__Problem requirements__
Check each line of the data for "moja", and copy the ones that have it.

__Data excerpts__
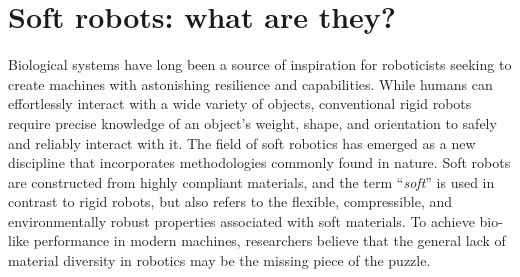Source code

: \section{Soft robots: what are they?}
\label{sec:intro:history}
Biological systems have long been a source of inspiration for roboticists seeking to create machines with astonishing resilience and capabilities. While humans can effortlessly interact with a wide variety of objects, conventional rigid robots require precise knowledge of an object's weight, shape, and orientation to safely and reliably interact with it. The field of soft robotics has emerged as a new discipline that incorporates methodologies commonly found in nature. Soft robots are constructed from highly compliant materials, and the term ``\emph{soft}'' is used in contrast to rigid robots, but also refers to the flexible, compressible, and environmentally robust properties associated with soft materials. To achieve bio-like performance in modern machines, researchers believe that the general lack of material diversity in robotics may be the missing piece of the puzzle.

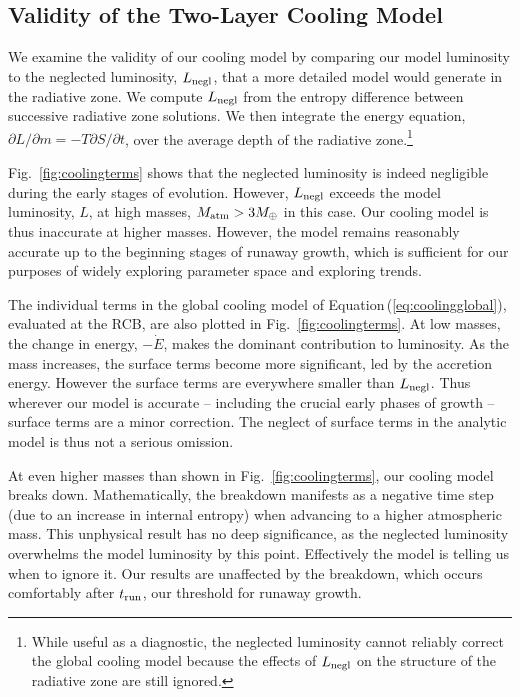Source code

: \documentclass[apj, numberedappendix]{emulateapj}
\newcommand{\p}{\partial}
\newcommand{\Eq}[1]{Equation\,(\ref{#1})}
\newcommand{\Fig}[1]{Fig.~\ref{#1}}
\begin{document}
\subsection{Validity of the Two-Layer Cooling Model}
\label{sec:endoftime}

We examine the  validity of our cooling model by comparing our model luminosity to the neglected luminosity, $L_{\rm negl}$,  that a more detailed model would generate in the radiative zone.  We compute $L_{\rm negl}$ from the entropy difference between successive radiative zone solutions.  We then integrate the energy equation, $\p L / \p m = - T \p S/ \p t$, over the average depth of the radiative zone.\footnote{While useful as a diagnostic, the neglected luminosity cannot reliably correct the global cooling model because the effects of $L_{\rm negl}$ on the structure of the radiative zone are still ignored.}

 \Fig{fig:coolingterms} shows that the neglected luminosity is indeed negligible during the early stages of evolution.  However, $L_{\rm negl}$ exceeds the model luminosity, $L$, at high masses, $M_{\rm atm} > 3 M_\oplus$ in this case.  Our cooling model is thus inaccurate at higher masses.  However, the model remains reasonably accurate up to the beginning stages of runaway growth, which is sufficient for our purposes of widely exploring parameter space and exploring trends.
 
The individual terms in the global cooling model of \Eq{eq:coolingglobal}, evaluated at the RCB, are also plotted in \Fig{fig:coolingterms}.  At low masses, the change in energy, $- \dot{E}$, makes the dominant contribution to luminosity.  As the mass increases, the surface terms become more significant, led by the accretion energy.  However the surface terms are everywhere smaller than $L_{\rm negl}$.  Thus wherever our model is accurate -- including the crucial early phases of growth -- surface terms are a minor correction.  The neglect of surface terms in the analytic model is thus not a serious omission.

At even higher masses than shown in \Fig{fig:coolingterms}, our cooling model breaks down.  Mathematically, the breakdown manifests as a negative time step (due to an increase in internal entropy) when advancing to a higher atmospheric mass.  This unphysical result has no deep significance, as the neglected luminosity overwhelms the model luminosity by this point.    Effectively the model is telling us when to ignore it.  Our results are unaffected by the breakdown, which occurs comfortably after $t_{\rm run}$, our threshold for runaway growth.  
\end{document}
...
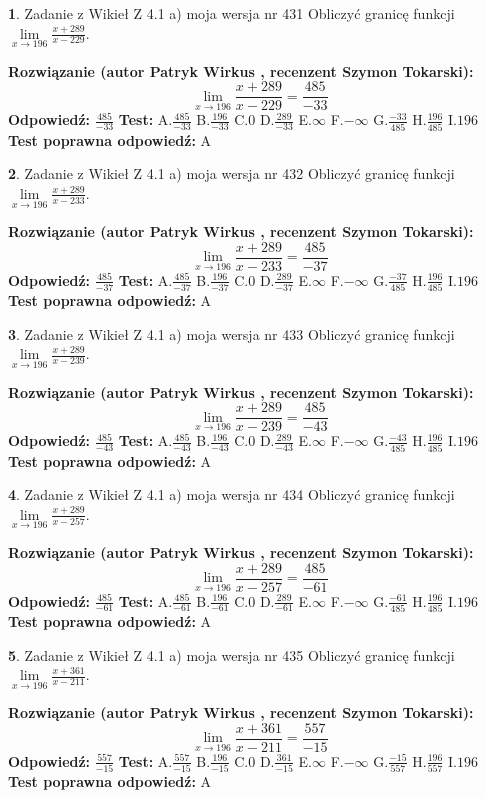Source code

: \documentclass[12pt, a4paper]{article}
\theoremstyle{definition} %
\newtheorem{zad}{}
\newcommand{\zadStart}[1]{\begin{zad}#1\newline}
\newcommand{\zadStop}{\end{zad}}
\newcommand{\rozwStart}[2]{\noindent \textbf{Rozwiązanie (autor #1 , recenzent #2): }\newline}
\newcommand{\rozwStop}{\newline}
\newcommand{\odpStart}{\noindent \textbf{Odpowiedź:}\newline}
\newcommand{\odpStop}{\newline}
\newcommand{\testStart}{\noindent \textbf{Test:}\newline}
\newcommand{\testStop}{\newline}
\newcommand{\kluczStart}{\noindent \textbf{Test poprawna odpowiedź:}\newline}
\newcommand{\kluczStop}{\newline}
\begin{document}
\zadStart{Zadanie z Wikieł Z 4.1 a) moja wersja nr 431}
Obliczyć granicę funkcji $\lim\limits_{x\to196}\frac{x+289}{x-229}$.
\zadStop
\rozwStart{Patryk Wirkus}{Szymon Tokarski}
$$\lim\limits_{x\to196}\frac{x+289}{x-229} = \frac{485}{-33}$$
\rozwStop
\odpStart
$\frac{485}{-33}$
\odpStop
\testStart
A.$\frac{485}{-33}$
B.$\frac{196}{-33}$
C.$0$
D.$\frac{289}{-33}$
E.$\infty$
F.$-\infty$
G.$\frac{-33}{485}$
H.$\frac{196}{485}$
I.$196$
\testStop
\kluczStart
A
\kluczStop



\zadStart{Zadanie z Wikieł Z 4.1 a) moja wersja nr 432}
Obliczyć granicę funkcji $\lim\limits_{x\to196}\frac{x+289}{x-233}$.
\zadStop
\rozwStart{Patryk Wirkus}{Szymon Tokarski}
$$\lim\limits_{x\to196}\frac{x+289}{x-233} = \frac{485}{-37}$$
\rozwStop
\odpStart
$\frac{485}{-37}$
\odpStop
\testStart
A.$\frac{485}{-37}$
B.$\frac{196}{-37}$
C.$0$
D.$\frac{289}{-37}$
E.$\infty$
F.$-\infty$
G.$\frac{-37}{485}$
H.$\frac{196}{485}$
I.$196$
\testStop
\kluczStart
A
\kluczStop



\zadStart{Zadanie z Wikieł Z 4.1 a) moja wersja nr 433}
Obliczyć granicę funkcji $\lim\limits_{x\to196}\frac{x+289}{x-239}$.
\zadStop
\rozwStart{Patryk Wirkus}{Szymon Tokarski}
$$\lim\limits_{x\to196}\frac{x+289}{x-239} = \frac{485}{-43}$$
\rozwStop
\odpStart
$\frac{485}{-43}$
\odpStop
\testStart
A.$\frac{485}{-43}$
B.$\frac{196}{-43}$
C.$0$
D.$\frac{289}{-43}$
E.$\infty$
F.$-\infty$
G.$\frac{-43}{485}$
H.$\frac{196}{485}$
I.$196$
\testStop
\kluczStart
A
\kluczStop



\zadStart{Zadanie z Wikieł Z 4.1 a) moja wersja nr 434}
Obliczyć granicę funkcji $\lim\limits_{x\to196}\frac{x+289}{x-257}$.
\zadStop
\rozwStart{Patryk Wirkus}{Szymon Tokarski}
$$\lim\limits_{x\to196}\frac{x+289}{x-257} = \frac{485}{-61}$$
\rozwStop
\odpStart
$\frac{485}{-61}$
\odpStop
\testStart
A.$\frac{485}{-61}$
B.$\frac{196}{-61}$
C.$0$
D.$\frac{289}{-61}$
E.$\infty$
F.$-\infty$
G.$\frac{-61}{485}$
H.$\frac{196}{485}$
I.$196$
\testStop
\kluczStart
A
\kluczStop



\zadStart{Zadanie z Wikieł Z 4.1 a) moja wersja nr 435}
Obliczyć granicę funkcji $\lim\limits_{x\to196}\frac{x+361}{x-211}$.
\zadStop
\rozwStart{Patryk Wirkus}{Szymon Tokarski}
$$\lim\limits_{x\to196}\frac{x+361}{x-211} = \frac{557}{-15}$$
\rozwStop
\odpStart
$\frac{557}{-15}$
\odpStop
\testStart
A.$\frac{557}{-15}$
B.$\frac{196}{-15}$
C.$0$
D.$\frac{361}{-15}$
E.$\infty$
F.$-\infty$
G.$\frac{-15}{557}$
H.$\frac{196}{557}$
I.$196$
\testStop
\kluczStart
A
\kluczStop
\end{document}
...
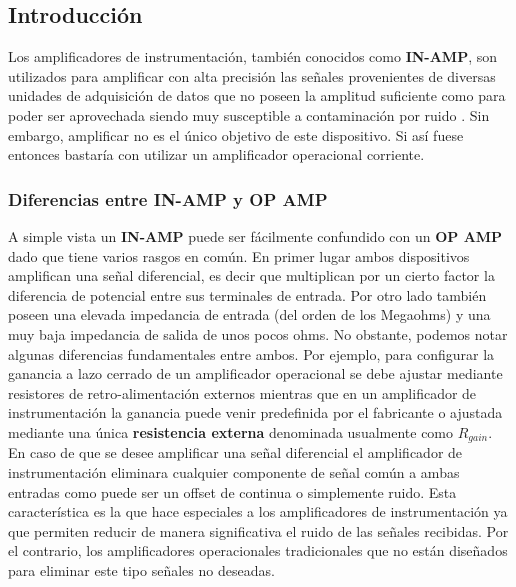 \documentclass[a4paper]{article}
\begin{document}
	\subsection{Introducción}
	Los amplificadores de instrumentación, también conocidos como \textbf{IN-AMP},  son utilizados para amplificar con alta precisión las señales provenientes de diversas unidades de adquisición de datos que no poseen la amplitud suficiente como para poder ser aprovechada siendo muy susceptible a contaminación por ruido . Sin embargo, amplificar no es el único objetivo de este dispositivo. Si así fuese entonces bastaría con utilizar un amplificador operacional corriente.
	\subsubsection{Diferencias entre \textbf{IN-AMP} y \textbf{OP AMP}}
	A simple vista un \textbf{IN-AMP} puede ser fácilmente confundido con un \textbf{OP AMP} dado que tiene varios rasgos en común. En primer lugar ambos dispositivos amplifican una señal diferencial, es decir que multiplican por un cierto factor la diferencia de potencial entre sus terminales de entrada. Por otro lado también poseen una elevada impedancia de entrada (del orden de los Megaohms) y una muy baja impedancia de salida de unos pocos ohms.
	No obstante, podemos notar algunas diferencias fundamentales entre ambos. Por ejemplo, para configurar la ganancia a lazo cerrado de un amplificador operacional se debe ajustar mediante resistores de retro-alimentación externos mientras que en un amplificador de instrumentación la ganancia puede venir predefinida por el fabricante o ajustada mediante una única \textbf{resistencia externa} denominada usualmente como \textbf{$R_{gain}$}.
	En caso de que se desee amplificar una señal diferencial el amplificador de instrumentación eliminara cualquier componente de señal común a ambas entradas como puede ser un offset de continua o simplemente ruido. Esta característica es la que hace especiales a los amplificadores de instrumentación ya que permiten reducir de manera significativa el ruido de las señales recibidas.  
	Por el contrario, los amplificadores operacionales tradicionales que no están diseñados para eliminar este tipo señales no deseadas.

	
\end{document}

__Response to this task__
\zadStart{Zadanie z Wikieł Z 4.1 a) moja wersja nr 431}
\zadStart{Zadanie z Wikieł Z 4.1 a) moja wersja nr 432}
\zadStart{Zadanie z Wikieł Z 4.1 a) moja wersja nr 433}
\zadStart{Zadanie z Wikieł Z 4.1 a) moja wersja nr 434}
\zadStart{Zadanie z Wikieł Z 4.1 a) moja wersja nr 435}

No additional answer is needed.